No More Secrets

Those of you who read my blogs on a regular basis will have realised that I tend not to hold back. I say what I feel, I say what I see, albeit primarily from my perspective, though I do try to be as objective as I can, but being painfully honest is, essentially what my writing is about. It was always intended in the first instance to be a therapeutic exercise, particularly during a period of time when I was unable to access more specialist therapy than my community psych nurse could offer on a rushed weekly visit, when so many other things; my mood, meds, benefits, interaction with the team caring for my son and so on also ate into that precious hour a week. If I couldn’t be honest with myself in my writing, it would, frankly have been pointless. It has in the past also proved a useful tool in sharing more sensitive information with my CPN, as I have directed him to my writing rather than having to verbalise the painful details of certain life events.

However recently, at the suggestion of my CPN, I have started some more therapeutic psychological work with a new member of the CMHT; but rather than my writing becoming defunct, I evisage it evolving into a way of processing and mulling over the issues discussed, as well as continuing to document my past and present struggles around my mental health, widowhood, historical abuse and in fact the whole dysfunctional package that is my life!

Today I attended my third session with the new therapist. In a very short period of time I have felt able to be very open with him, albeit in a slightly detached manner, but already something shifted today. The session was extremely emotionally intense and I was aware I was allowing myself to actually feel what I was expressing, for the first time. I have a very real awareness of how long I have waited for therapy, and also that funding is not unlimited, so I need to crack on with the most problematic of issues whilst I have the opportunity.

If you have read some of my previous blogs, in particular the one entitled When Love Hurts you will be aware that my late husband was emotionally and verbally abusive to me. It was while discussing this with my therapist today that I blew my own dirty little secret – I cheated on my husband. 

There, I said it. I’m not proud of it, and if I have shattered anyone’s illusions of sweet church-going little Angel, I apologise.

At the lowest point in our marriage, 

When my husband was being particularly cruel, 

When I had recently been discharged from psychiatric hospital 

When I was being ‘preyed upon’ by an unscrupulous male colleague who showered me with attention, 

When my Bipolar Disorder took me into the most extreme of hypomanic phases I have experienced to date,

The unfortunate outcome was that I had sex with said male colleague.

Who promptly dropped me like a stone when I had served my purpose.

My husband had been accusing me of cheating for as long as I could remember, and calling me every name imaginable to that end, and at some point I just snapped, fuelled by hypomania, and decided if I was going to treated as I if I was doing the crime, I may as well at least reap the bounty. One of my husband’s ways of exerting power over me was to withhold affection and intimacy in the relationship, and ironically when I angrily admitted to him that, yes, I had been with someone else, after calling me every derogatory name he could think of, he admitted that it was his actions that were responsible for pushing me into the arms, and bed of another man.
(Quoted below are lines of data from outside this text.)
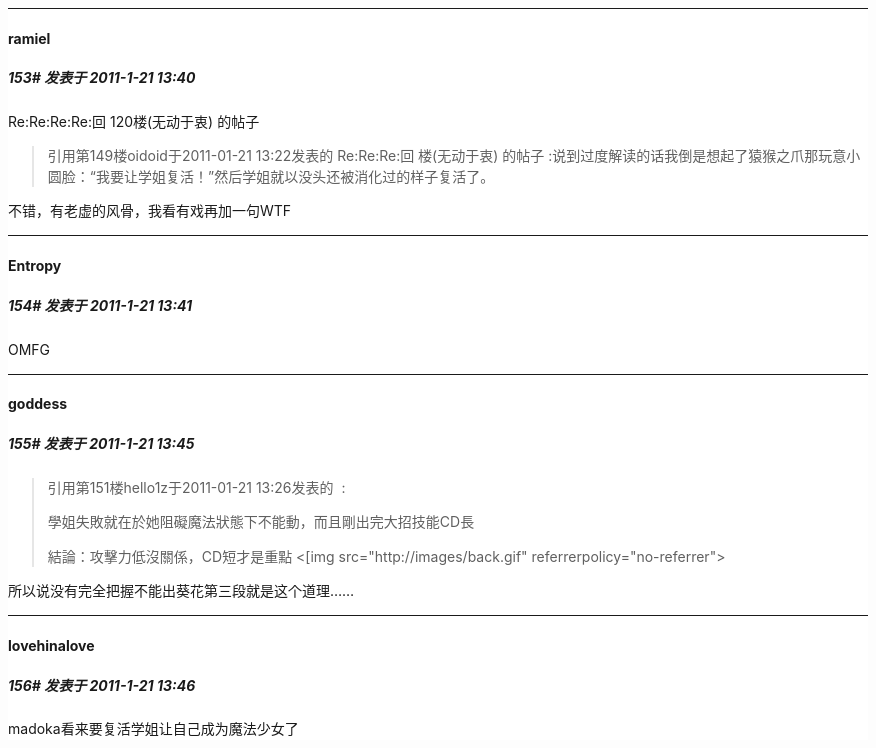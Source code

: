 

*****

####  ramiel  
##### 153#       发表于 2011-1-21 13:40

Re:Re:Re:Re:回 120楼(无动于衷) 的帖子


<blockquote>引用第149楼oidoid于2011-01-21 13:22发表的 Re:Re:Re:回 楼(无动于衷) 的帖子 :说到过度解读的话我倒是想起了猿猴之爪那玩意小圆脸：“我要让学姐复活！”然后学姐就以没头还被消化过的样子复活了。</blockquote>不错，有老虚的风骨，我看有戏再加一句WTF







*****

####  Entropy  
##### 154#       发表于 2011-1-21 13:41




OMFG







*****

####  goddess  
##### 155#       发表于 2011-1-21 13:45



<blockquote>引用第151楼hello1z于2011-01-21 13:26发表的  :

學姐失敗就在於她阻礙魔法狀態下不能動，而且剛出完大招技能CD長

結論：攻擊力低沒關係，CD短才是重點 <[img src="http://images/back.gif" referrerpolicy="no-referrer"></blockquote>所以说没有完全把握不能出葵花第三段就是这个道理……







*****

####  lovehinalove  
##### 156#       发表于 2011-1-21 13:46




madoka看来要复活学姐让自己成为魔法少女了




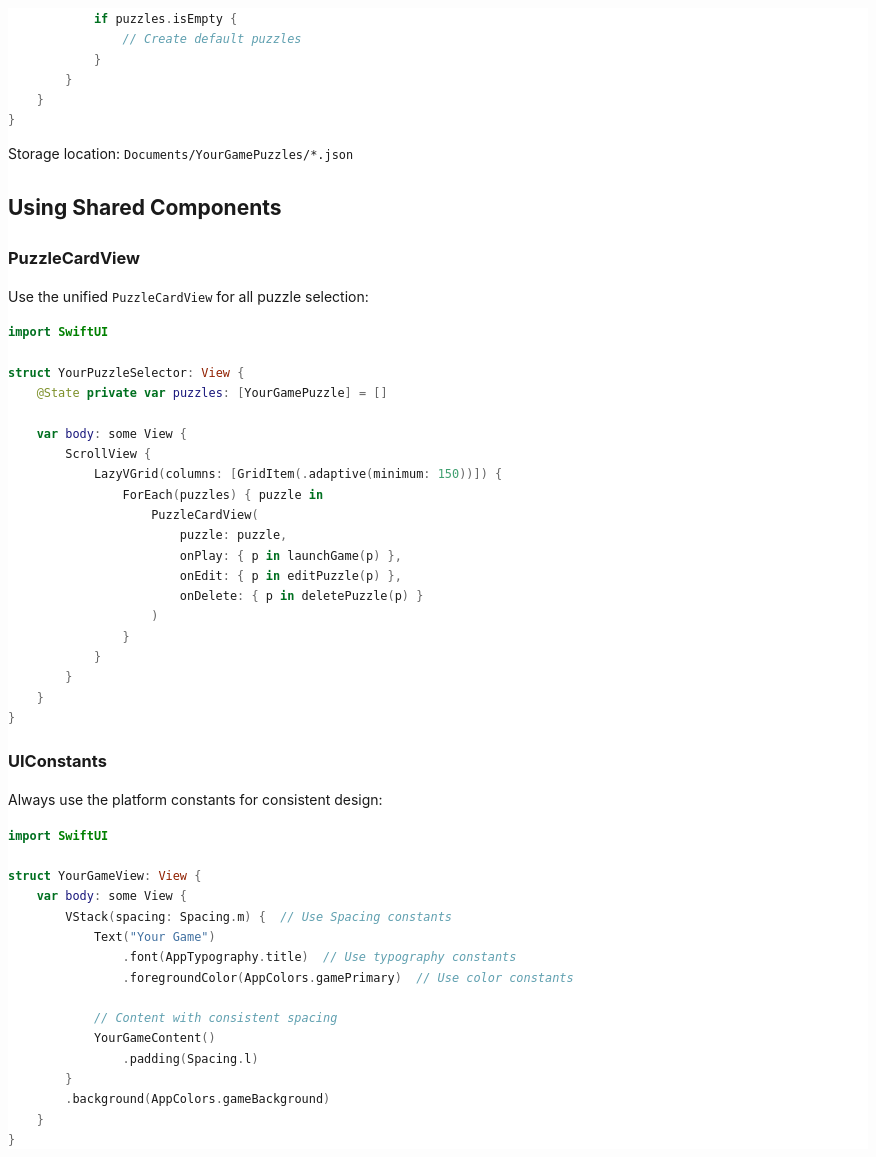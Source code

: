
 ```swift
            if puzzles.isEmpty {
                // Create default puzzles
            }
        }
    }
}
```

Storage location: `Documents/YourGamePuzzles/*.json`

## Using Shared Components

### PuzzleCardView

Use the unified `PuzzleCardView` for all puzzle selection:

```swift
import SwiftUI

struct YourPuzzleSelector: View {
    @State private var puzzles: [YourGamePuzzle] = []
    
    var body: some View {
        ScrollView {
            LazyVGrid(columns: [GridItem(.adaptive(minimum: 150))]) {
                ForEach(puzzles) { puzzle in
                    PuzzleCardView(
                        puzzle: puzzle,
                        onPlay: { p in launchGame(p) },
                        onEdit: { p in editPuzzle(p) },
                        onDelete: { p in deletePuzzle(p) }
                    )
                }
            }
        }
    }
}
```

### UIConstants

Always use the platform constants for consistent design:

```swift
import SwiftUI

struct YourGameView: View {
    var body: some View {
        VStack(spacing: Spacing.m) {  // Use Spacing constants
            Text("Your Game")
                .font(AppTypography.title)  // Use typography constants
                .foregroundColor(AppColors.gamePrimary)  // Use color constants
            
            // Content with consistent spacing
            YourGameContent()
                .padding(Spacing.l)
        }
        .background(AppColors.gameBackground)
    }
}
```
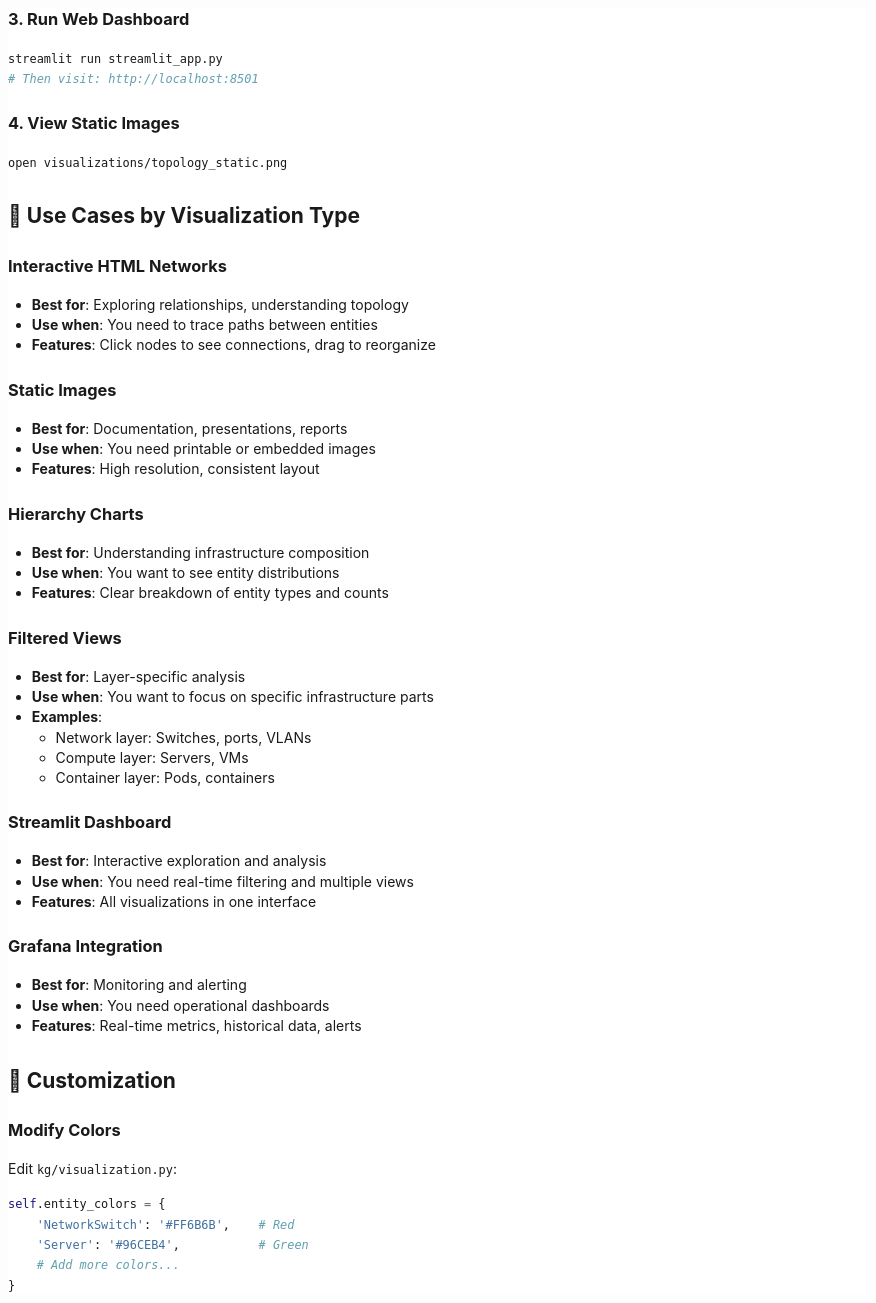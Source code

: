 ### 3. Run Web Dashboard
```bash
streamlit run streamlit_app.py
# Then visit: http://localhost:8501
```

### 4. View Static Images
```bash
open visualizations/topology_static.png
```

## 🎯 Use Cases by Visualization Type

### Interactive HTML Networks
- **Best for**: Exploring relationships, understanding topology
- **Use when**: You need to trace paths between entities
- **Features**: Click nodes to see connections, drag to reorganize

### Static Images
- **Best for**: Documentation, presentations, reports
- **Use when**: You need printable or embedded images
- **Features**: High resolution, consistent layout

### Hierarchy Charts
- **Best for**: Understanding infrastructure composition
- **Use when**: You want to see entity distributions
- **Features**: Clear breakdown of entity types and counts

### Filtered Views
- **Best for**: Layer-specific analysis
- **Use when**: You want to focus on specific infrastructure parts
- **Examples**:
  - Network layer: Switches, ports, VLANs
  - Compute layer: Servers, VMs
  - Container layer: Pods, containers

### Streamlit Dashboard
- **Best for**: Interactive exploration and analysis
- **Use when**: You need real-time filtering and multiple views
- **Features**: All visualizations in one interface

### Grafana Integration
- **Best for**: Monitoring and alerting
- **Use when**: You need operational dashboards
- **Features**: Real-time metrics, historical data, alerts

## 🔧 Customization

### Modify Colors
Edit `kg/visualization.py`:
```python
self.entity_colors = {
    'NetworkSwitch': '#FF6B6B',    # Red
    'Server': '#96CEB4',           # Green
    # Add more colors...
}
```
I was forgiven, but I made it clear that things had to change. He promised to change and we were together a further 12 years until his death. My ‘indiscretion’ was never mentioned again in all that time, and things improved in some areas of the relationship, while some things I just learnt to live with and exercised some Radical Acceptance.

I have always stated that both my husband and I made mistakes and behaved badly in the relationship at times. I hope this blog redresses the balance to some degree, as I feel until now I have given a one-sided view of how I was the wronged party. In conversation with my nurse recently, in clarifying he said, “So your husband withheld intimacy because you had cheated on him?”

I replied, “No, there just was no intimacy, right from the start, and there’s a limit to how many times you can be called a cheat and a slut before you start believing it.”